Honeybees first non-human animals to differentiate between even and odd numbers
You can hardly bee-lieve it
A revolutionary new study has detailed how honeybees are the first non-human animals to differentiate between even and odd numbers.
In a study published in the Frontiers in Ecology journal last week, scientists from Monash University in Australia detailed their remarkable findings - and they've created quite a buzz.
According to the researchers as per The Independent, odd and even categorisation has never been seen in creatures other than humans, until now. By segregating Appis mellifera, more commonly known as honeybees, into two groups, researchers provided the insects with cards showing up to 10 printed shapes.
One group of bees was trained to believe that landing on even-numbered cards would warrant a sugar water reward whereas those that landed on odd numbered cards would instead get quinine, a bitter-tasting compound. The other group in the study was taught the exact opposite.
Scientists soon found that bees chose the correct answer 80 per cent of the time however by incorporating cards with 11 or 12 images, the accuracy of the bees dropped to 70 per cent.

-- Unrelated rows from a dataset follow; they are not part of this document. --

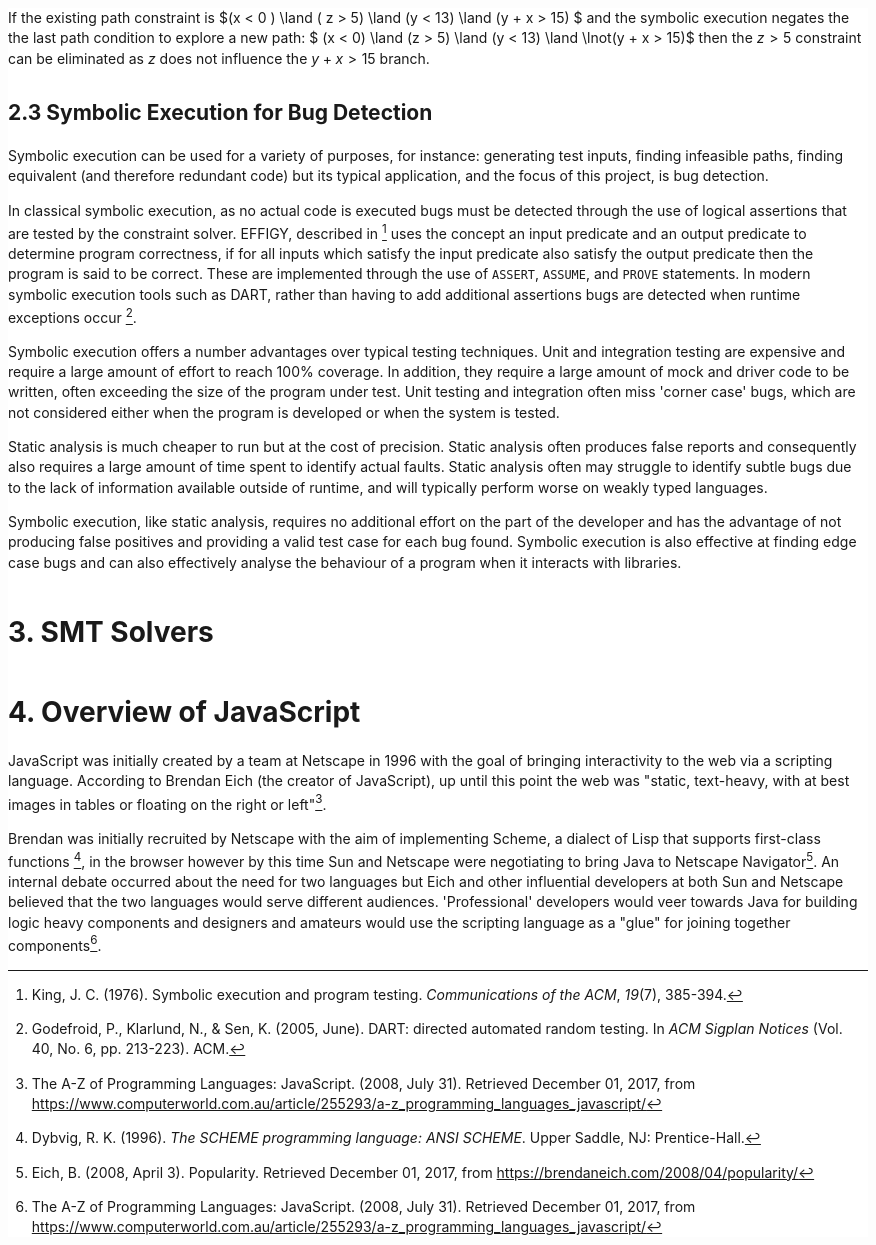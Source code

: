 If the existing path constraint is  $(x < 0 ) \land ( z  > 5) \land (y < 13) \land (y + x > 15) $ and the symbolic execution negates the the last path condition to explore a new path:  $ (x < 0) \land (z > 5) \land (y < 13) \land \lnot(y + x > 15)$ then the  $z > 5$ constraint can be eliminated as $z$ does not influence the $y + x > 15$ branch.

## 2.3 Symbolic Execution for Bug Detection

Symbolic execution can be used for a variety of purposes, for instance: generating test inputs, finding infeasible paths,  finding equivalent (and therefore redundant code) but its typical application, and the focus of this project, is bug detection. 

In classical symbolic execution, as no actual code is executed bugs must be detected through the use of logical assertions that are tested by the constraint solver.  EFFIGY, described in [^31] uses the concept an input predicate and an output predicate to determine program correctness, if for all inputs which satisfy the input predicate also satisfy the output predicate then the program is said to be correct. These are implemented through the use of `ASSERT`, `ASSUME`, and `PROVE` statements.  In modern symbolic execution tools such as DART, rather than having to add additional assertions bugs are detected when runtime exceptions occur [^33].

Symbolic execution offers a number advantages over typical testing techniques. Unit and integration testing are expensive and require a large amount of effort to reach 100% coverage. In addition, they require a large amount of mock and driver code to be written, often exceeding the size of the program under test. Unit testing and integration often miss 'corner case' bugs, which are not considered either when the program is developed or when the system is tested.

Static analysis is much cheaper to run but at the cost of precision. Static analysis often produces false reports and consequently also requires a large amount of time spent to identify actual faults. Static analysis often may struggle to identify subtle bugs due to the lack of information available outside of runtime, and will typically perform worse on weakly typed languages.

Symbolic execution, like static analysis, requires no additional effort on the part of the developer and has the advantage of not producing false positives and providing a valid test case for each bug found. Symbolic execution is also effective at finding edge case bugs and can also effectively analyse the behaviour of a program when it interacts with libraries.

# 3. SMT Solvers

# 4. Overview of JavaScript

JavaScript was initially created by a team at Netscape in 1996 with the goal of bringing interactivity to the web via a scripting language. According to Brendan Eich (the creator of JavaScript), up until this point the web was "static, text-heavy, with at best images in tables or floating on the right or left"[^2]. 

Brendan was initially recruited by Netscape with the aim of implementing Scheme, a dialect of Lisp that supports first-class functions [^17], in the browser however by this time Sun and Netscape were negotiating to bring Java to Netscape Navigator[^16]. An internal debate occurred about the need for two languages but Eich and other influential developers at both Sun and Netscape believed that the two languages would serve different audiences. 'Professional' developers would veer towards Java for building logic heavy components and designers and amateurs would use the scripting language as a "glue" for joining together components[^2].


[^1]: Bierman, G., Abadi, M., & Torgersen, M. (2014, July). Understanding typescript. In *European Conference on Object-Oriented Programming* (pp. 257-281). Springer, Berlin, Heidelberg.
[^2]: The A-Z of Programming Languages: JavaScript. (2008, July 31). Retrieved December 01, 2017, from https://www.computerworld.com.au/article/255293/a-z_programming_languages_javascript/
[^3]: Rastogi, A., Swamy, N., Fournet, C., Bierman, G., & Vekris, P. (2015, January). Safe & efficient gradual typing for TypeScript. In *ACM SIGPLAN Notices* (Vol. 50, No. 1, pp. 167-180). ACM.
[^4]: Stack Overflow Developer Survey 2017. (n.d.). Retrieved December 01, 2017, from https://insights.stackoverflow.com/survey/2017#most-popular-technologies
[^5]: TIOBE Index for November 2017. (n.d.). Retrieved December 01, 2017, from https://www.tiobe.com/tiobe-index/
[^6]: Gardner, P. A., Maffeis, S., & Smith, G. D. (2012). Towards a program logic for JavaScript. *ACM SIGPLAN Notices*, *47*(1), 31-44.
[^7]: Richards, G., Zappa Nardelli, F., & Vitek, J. (2015). Concrete types for TypeScript. In *LIPIcs-Leibniz International Proceedings in Informatics* (Vol. 37). Schloss Dagstuhl-Leibniz-Zentrum fuer Informatik.
[^8]: ECMA-262 6th Edition, The ECMAScript 2015 Language Specification. (2015). ECMA.
[^9]: A. H. Borning. 1986. Classes versus prototypes in object-oriented languages. In *Proceedings of 1986 ACM Fall joint computer conference* (ACM '86). IEEE Computer Society Press, Los Alamitos, CA, USA, 36-40.
[^10]: Park, D., Stefănescu, A., & Roşu, G. (2015, June). KJS: A complete formal semantics of JavaScript. In *ACM SIGPLAN Notices* (Vol. 50, No. 6, pp. 346-356). ACM.
[^11]: Sridharan, M., Dolby, J., Chandra, S., Schäfer, M., & Tip, F. (2012). Correlation tracking for points-to analysis of JavaScript. *ECOOP 2012–Object-Oriented Programming*, 435-458.
[^12]: Logozzo, F., & Venter, H. (2010). RATA: rapid atomic type analysis by abstract interpretation–application to javascript optimization. In *Compiler Construction* (pp. 66-83). Springer Berlin/Heidelberg.
[^13]: Wei, S., & Ryder, B. G. (2013, July). Practical blended taint analysis for JavaScript. In *Proceedings of the 2013 International Symposium on Software Testing and Analysis* (pp. 336-346). ACM.
[^14]: Guha, A., Saftoiu, C., & Krishnamurthi, S. (2010, June). The essence of JavaScript. In *European conference on Object-oriented programming* (pp. 126-150). Springer, Berlin, Heidelberg.
[^15]: Npm. (n.d.). Retrieved December 01, 2017, from https://www.npmjs.com/
[^16]: Eich, B. (2008, April 3). Popularity. Retrieved December 01, 2017, from https://brendaneich.com/2008/04/popularity/
[^17]: Dybvig, R. K. (1996). *The SCHEME programming language: ANSI SCHEME*. Upper Saddle, NJ: Prentice-Hall.
[^18]: Eich, B. (2010, July 21). A Brief History of JavaScript. Retrieved December 01, 2017, from https://brendaneich.com/2010/07/a-brief-history-of-javascript/
[^19]: Every day I learn something new... and stupid. (2011, December 04). Retrieved December 01, 2017, from https://www.jwz.org/blog/2010/10/every-day-i-learn-something-new-and-stupid/#comment-1048
[^20]: Eich, B. (2011, June 21). New JavaScript Engine Module Owner. Retrieved December 01, 2017, from https://brendaneich.com/2011/06/new-javascript-engine-module-owner/
[^21]: Information technology -- Programming languages, their environments and system software interfaces -- ECMAScript language specification. (2011 ).
[^22]: Garrett, J. J. (2005, February 18). Ajax: A New Approach to Web Applications. Retrieved December 01, 2017, from http://adaptivepath.org/ideas/ajax-new-approach-web-applications/
[^23]: Jeresig. (2007, October 31). History of jQuery. Retrieved December 1, 2017, from https://www.slideshare.net/jeresig/history-of-jquery
[^24]: Jeresig. (2008, October 2). State of jQuery '08. Retrieved December 1, 2017, from https://www.slideshare.net/jeresig/state-of-jquery-08-presentation/2-Growth_Huge_growth_in_2008
[^25]: Goodwins, R. (n.d.). Rupert Goodwins. Retrieved December 01, 2017, from https://web.archive.org/web/20080903125550/http://community.zdnet.co.uk/blog/0%2C1000000567%2C10009139o-2000331777b%2C00.htm
[^26]: Google (Director). (2008, September 15). V8: an open source JavaScript engine [Video file]. Retrieved December 1, 2017, from https://www.youtube.com/watch?v=hWhMKalEicY
[^27]: Google. (2008, November 10). Retrieved December 01, 2017, from https://www.youtube.com/watch?v=JxUvULKf6A4
[^28]: Mandelin, D. (n.d.). Know Your Engines - How to Make Your JavaScript Fast. Retrieved December 1, 2017, from https://cdn.oreillystatic.com/en/assets/1/event/60/Know%20Your%20Engines_%20How%20to%20Make%20Your%20JavaScript%20Fast%20Presentation%201.pdf
[^29]: O'Dell, J. (2011, August 16). Exclusive: How LinkedIn used Node.js and HTML5 to build a better, faster app. Retrieved December 01, 2017, from https://venturebeat.com/2011/08/16/linkedin-node/
[^30]: Joyent. (2011, December 05). Retrieved December 01, 2017, from https://www.youtube.com/watch?v=Jups7FveC1E
[^31]: King, J. C. (1976). Symbolic execution and program testing. *Communications of the ACM*, *19*(7), 385-394.
[^32]: Godefroid, P., Levin, M. Y., & Molnar, D. A. (2008, February). Automated whitebox fuzz testing. In *NDSS* (Vol. 8, pp. 151-166).
[^33]: Godefroid, P., Klarlund, N., & Sen, K. (2005, June). DART: directed automated random testing. In *ACM Sigplan Notices* (Vol. 40, No. 6, pp. 213-223). ACM.
[^34]: Godefroid, P., Kiezun, A., & Levin, M. Y. (2008, June). Grammar-based whitebox fuzzing. In *ACM Sigplan Notices* (Vol. 43, No. 6, pp. 206-215). ACM.
[^35]: Cadar, C., Ganesh, V., Pawlowski, P. M., Dill, D. L., & Engler, D. R. (2008). EXE: automatically generating inputs of death. *ACM Transactions on Information and System Security (TISSEC)*, *12*(2), 10.
[^36]: Sen, K. (2007, November). Concolic testing. In *Proceedings of the twenty-second IEEE/ACM international conference on Automated software engineering* (pp. 571-572). ACM.
[^37]: Sen, K., Marinov, D., & Agha, G. (2005, September). CUTE: a concolic unit testing engine for C. In *ACM SIGSOFT Software Engineering Notes* (Vol. 30, No. 5, pp. 263-272). ACM.
[^38]: De Moura, L., & Bjørner, N. (2011). Satisfiability modulo theories: introduction and applications. *Communications of the ACM*, *54*(9), 69-77.
[^39]: Cadar, C., & Sen, K. (2013). Symbolic execution for software testing: three decades later. *Communications of the ACM*, *56*(2), 82-90.
[^40]: Cadar, C., Dunbar, D., & Engler, D. R. (2008, December). KLEE: Unassisted and Automatic Generation of High-Coverage Tests for Complex Systems Programs. In *OSDI* (Vol. 8, pp. 209-224).
[^41]: Boyer, R. S., Elspas, B., & Levitt, K. N. (1975). SELECT—a formal system for testing and debugging programs by symbolic execution. *ACM SigPlan Notices*, *10*(6), 234-245.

“We show that free-flying honeybees can visually acquire the capacity to differentiate between odd and even quantities of 1–10 geometric elements and extrapolate this categorization to the novel numerosities of 11 and 12, revealing that such categorization is accessible to a comparatively simple system,” the team explained.
Within their study they added: “A large and complex human brain consisting of 86 billion neurons, and a miniature insect brain with about 960,000 neurons, could both categorise numbers by parity."
To further explore the breakthrough, scientists then created an artificial brain model with five neurons. They found that the model could pinpoint odd or even numbers with 100 per cent accuracy, which the experts say proves that parity tasks do not require a complex brain as first thought.
More research is now required to better understand the complexities of bee learning.